§ **WORK REQUIRED**
An exact repetition of the data below, without images, is the expected answer.

EXTRACTED INFORMATION Start Marker

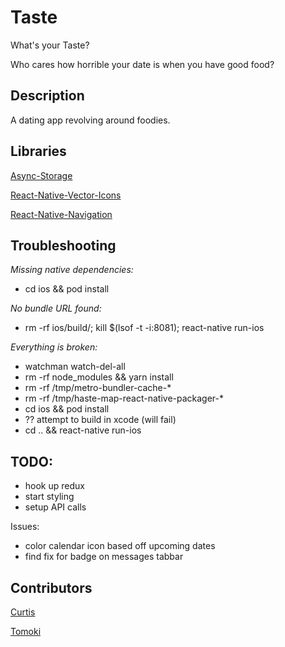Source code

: # Taste

What's your Taste?

Who cares how horrible your date is when you have good food?

## Description

A dating app revolving around foodies.

## Libraries

[Async-Storage](https://github.com/react-native-community/async-storage)

[React-Native-Vector-Icons](https://github.com/oblador/react-native-vector-icons)

[React-Native-Navigation](https://wix.github.io/react-native-navigation/)

## Troubleshooting

_Missing native dependencies:_

- cd ios && pod install

_No bundle URL found:_

- rm -rf ios/build/; kill \$(lsof -t -i:8081); react-native run-ios

_Everything is broken:_

- watchman watch-del-all
- rm -rf node_modules && yarn install
- rm -rf /tmp/metro-bundler-cache-\*
- rm -rf /tmp/haste-map-react-native-packager-\*
- cd ios && pod install
- ?? attempt to build in xcode (will fail)
- cd .. && react-native run-ios

## TODO:

- hook up redux
- start styling
- setup API calls

Issues:

- color calendar icon based off upcoming dates
- find fix for badge on messages tabbar

## Contributors

[Curtis](https://curtisrodgers.com/)

[Tomoki](https://github.com/lamt3/)
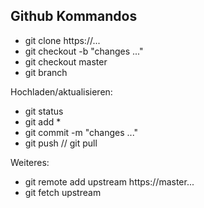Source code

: ## Github Kommandos ##
- git clone https://...
- git checkout -b "changes ..."
- git checkout master
- git branch

Hochladen/aktualisieren:
- git status
- git add *
- git commit -m "changes ..."
- git push  // git pull

Weiteres:
- git remote add upstream https://master...
- git fetch upstream
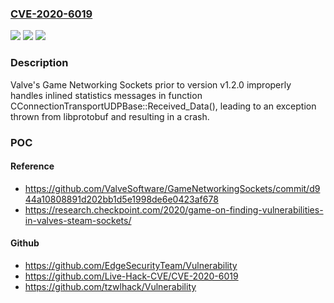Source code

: ### [CVE-2020-6019](https://cve.mitre.org/cgi-bin/cvename.cgi?name=CVE-2020-6019)
![](https://img.shields.io/static/v1?label=Product&message=Game%20Networking%20Sockets&color=blue)
![](https://img.shields.io/static/v1?label=Version&message=All%20versions%20prior%20to%20v1.2.0%20&color=brightgreen)
![](https://img.shields.io/static/v1?label=Vulnerability&message=CWE-248%3A%20Uncaught%20Exception&color=brightgreen)

### Description

Valve's Game Networking Sockets prior to version v1.2.0 improperly handles inlined statistics messages in function CConnectionTransportUDPBase::Received_Data(), leading to an exception thrown from libprotobuf and resulting in a crash.

### POC

#### Reference
- https://github.com/ValveSoftware/GameNetworkingSockets/commit/d944a10808891d202bb1d5e1998de6e0423af678
- https://research.checkpoint.com/2020/game-on-finding-vulnerabilities-in-valves-steam-sockets/

#### Github
- https://github.com/EdgeSecurityTeam/Vulnerability
- https://github.com/Live-Hack-CVE/CVE-2020-6019
- https://github.com/tzwlhack/Vulnerability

EXTRACTED INFORMATION End Marker

§ **SOLUTION TO THIS EXERCISE**
Source code

: # Taste

What's your Taste?

Who cares how horrible your date is when you have good food?

## Description

A dating app revolving around foodies.

## Libraries

[Async-Storage](https://github.com/react-native-community/async-storage)

[React-Native-Vector-Icons](https://github.com/oblador/react-native-vector-icons)

[React-Native-Navigation](https://wix.github.io/react-native-navigation/)

## Troubleshooting

_Missing native dependencies:_

- cd ios && pod install

_No bundle URL found:_

- rm -rf ios/build/; kill \$(lsof -t -i:8081); react-native run-ios

_Everything is broken:_

- watchman watch-del-all
- rm -rf node_modules && yarn install
- rm -rf /tmp/metro-bundler-cache-\*
- rm -rf /tmp/haste-map-react-native-packager-\*
- cd ios && pod install
- ?? attempt to build in xcode (will fail)
- cd .. && react-native run-ios

## TODO:

- hook up redux
- start styling
- setup API calls

Issues:

- color calendar icon based off upcoming dates
- find fix for badge on messages tabbar

## Contributors

[Curtis](https://curtisrodgers.com/)

[Tomoki](https://github.com/lamt3/)
Source code

: ## Github Kommandos ##
- git clone https://...
- git checkout -b "changes ..."
- git checkout master
- git branch

Hochladen/aktualisieren:
- git status
- git add *
- git commit -m "changes ..."
- git push  // git pull

Weiteres:
- git remote add upstream https://master...
- git fetch upstream
Source code

: ### [CVE-2020-6019](https://cve.mitre.org/cgi-bin/cvename.cgi?name=CVE-2020-6019)
![](https://img.shields.io/static/v1?label=Product&message=Game%20Networking%20Sockets&color=blue)
![](https://img.shields.io/static/v1?label=Version&message=All%20versions%20prior%20to%20v1.2.0%20&color=brightgreen)
![](https://img.shields.io/static/v1?label=Vulnerability&message=CWE-248%3A%20Uncaught%20Exception&color=brightgreen)

### Description

Valve's Game Networking Sockets prior to version v1.2.0 improperly handles inlined statistics messages in function CConnectionTransportUDPBase::Received_Data(), leading to an exception thrown from libprotobuf and resulting in a crash.

### POC

#### Reference
- https://github.com/ValveSoftware/GameNetworkingSockets/commit/d944a10808891d202bb1d5e1998de6e0423af678
- https://research.checkpoint.com/2020/game-on-finding-vulnerabilities-in-valves-steam-sockets/

#### Github
- https://github.com/EdgeSecurityTeam/Vulnerability
- https://github.com/Live-Hack-CVE/CVE-2020-6019
- https://github.com/tzwlhack/Vulnerability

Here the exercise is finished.